* [Brief] Report how many lines below contain the word "directory". Give only the number.

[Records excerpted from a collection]
* * * * *

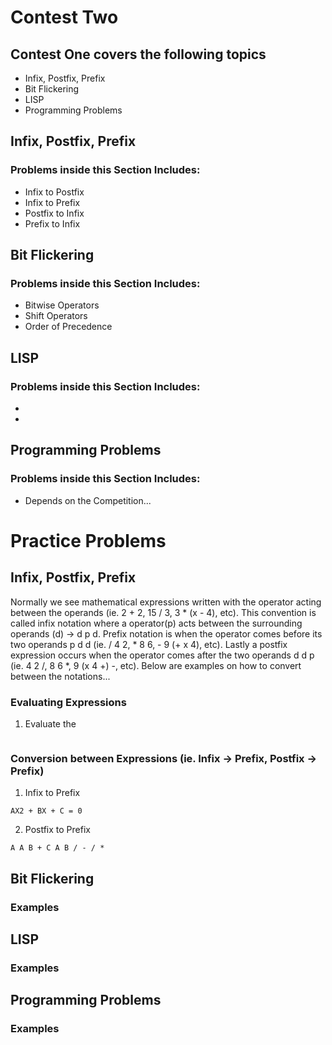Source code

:# Contest Two

## Contest One covers the following topics
  - Infix, Postfix, Prefix
  - Bit Flickering
  - LISP
  - Programming Problems

## Infix, Postfix, Prefix

### Problems inside this Section Includes:
  - Infix to Postfix
  - Infix to Prefix 
  - Postfix to Infix
  - Prefix to Infix
  
  
## Bit Flickering

### Problems inside this Section Includes:
  - Bitwise Operators
  - Shift Operators
  - Order of Precedence
  
## LISP

### Problems inside this Section Includes:
  - 
  - 
  
  
## Programming Problems

### Problems inside this Section Includes:
  - Depends on the Competition...
  
  
# Practice Problems
  
  ## Infix, Postfix, Prefix
  Normally we see mathematical expressions written with the operator acting between the operands (ie. 2 + 2, 15 / 3, 3 * (x - 4), etc). This convention is called infix notation where a operator(p) acts between the surrounding operands (d) -> d p d. Prefix notation is when the operator comes before its two operands p d d (ie. / 4 2, * 8 6, - 9 (+ x 4), etc). Lastly a postfix expression occurs when the operator comes after the two operands d d p (ie. 4 2 /, 8 6 *, 9 (x 4 +) -, etc). Below are examples on how to convert between the notations...
  
  ### Evaluating Expressions
  1) Evaluate the 
  ```
 
  ```
 
  
  ### Conversion between Expressions (ie. Infix -> Prefix, Postfix -> Prefix)
  1) Infix to Prefix
   ```
   AX2 + BX + C = 0
  ```
  2) Postfix to Prefix
   ```
   A A B + C A B / - / * 
  ```
  
  ## Bit Flickering
  
  
  ### Examples
  
  ## LISP
  
  ### Examples
  
  ## Programming Problems
  
  ### Examples
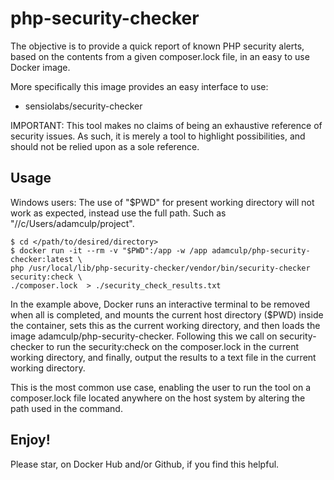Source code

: # php-security-checker

The objective is to provide a quick report of known PHP security alerts, based on the contents from a given 
composer.lock file, in an easy to use Docker image.

More specifically this image provides an easy interface to use:

- sensiolabs/security-checker

IMPORTANT: This tool makes no claims of being an exhaustive reference of security issues. As such, it is 
merely a tool to highlight possibilities, and should not be relied upon as a sole reference.

## Usage

Windows users: The use of "$PWD" for present working directory will not work as expected, instead use the full path. 
Such as "//c/Users/adamculp/project".

```
$ cd </path/to/desired/directory>
$ docker run -it --rm -v "$PWD":/app -w /app adamculp/php-security-checker:latest \
php /usr/local/lib/php-security-checker/vendor/bin/security-checker security:check \
./composer.lock  > ./security_check_results.txt
```

In the example above, Docker runs an interactive terminal to be removed when all is completed, and mounts 
the current host directory ($PWD) inside the container, sets this as the current working directory, and then 
loads the image adamculp/php-security-checker. Following this we call on security-checker to run the 
security:check on the composer.lock in the current working directory, and finally, output the results 
to a text file in the current working directory.

This is the most common use case, enabling the user to run the tool on a composer.lock file located anywhere 
on the host system by altering the path used in the command.

## Enjoy!

Please star, on Docker Hub and/or Github, if you find this helpful.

* * * * *

* [Answer to the problem] 5